▸ Instructions for the task:
Find all lines in the listing that include the word "mean", then copy them.

════

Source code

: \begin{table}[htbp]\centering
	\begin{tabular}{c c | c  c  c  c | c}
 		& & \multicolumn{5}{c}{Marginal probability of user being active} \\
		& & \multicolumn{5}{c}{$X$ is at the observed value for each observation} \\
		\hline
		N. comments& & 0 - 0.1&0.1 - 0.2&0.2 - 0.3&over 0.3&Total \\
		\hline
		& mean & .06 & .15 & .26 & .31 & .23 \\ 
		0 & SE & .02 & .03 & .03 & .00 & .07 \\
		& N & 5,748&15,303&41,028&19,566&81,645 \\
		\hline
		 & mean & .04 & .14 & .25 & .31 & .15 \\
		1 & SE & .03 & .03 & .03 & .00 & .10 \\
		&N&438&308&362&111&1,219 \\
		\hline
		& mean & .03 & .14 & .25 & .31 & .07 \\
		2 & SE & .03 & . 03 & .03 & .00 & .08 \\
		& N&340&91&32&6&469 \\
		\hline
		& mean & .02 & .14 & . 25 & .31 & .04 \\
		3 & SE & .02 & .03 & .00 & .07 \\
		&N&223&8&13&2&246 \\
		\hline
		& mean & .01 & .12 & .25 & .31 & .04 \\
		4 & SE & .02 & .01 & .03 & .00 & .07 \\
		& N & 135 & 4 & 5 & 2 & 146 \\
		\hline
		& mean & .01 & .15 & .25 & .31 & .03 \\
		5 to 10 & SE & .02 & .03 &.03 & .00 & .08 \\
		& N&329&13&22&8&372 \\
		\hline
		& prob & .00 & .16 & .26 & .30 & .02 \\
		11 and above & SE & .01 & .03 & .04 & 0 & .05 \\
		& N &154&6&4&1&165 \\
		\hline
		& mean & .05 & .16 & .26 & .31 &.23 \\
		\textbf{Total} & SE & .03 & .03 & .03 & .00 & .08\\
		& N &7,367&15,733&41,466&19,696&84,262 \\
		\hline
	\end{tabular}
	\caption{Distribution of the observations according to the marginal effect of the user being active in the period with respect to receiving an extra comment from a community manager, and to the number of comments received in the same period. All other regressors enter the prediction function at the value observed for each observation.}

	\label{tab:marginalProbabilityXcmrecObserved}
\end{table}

════

▸ Response to the task:
		& mean & .06 & .15 & .26 & .31 & .23 \\ 
		 & mean & .04 & .14 & .25 & .31 & .15 \\
		& mean & .03 & .14 & .25 & .31 & .07 \\
		& mean & .02 & .14 & . 25 & .31 & .04 \\
		& mean & .01 & .12 & .25 & .31 & .04 \\
		& mean & .01 & .15 & .25 & .31 & .03 \\
		& mean & .05 & .16 & .26 & .31 &.23 \\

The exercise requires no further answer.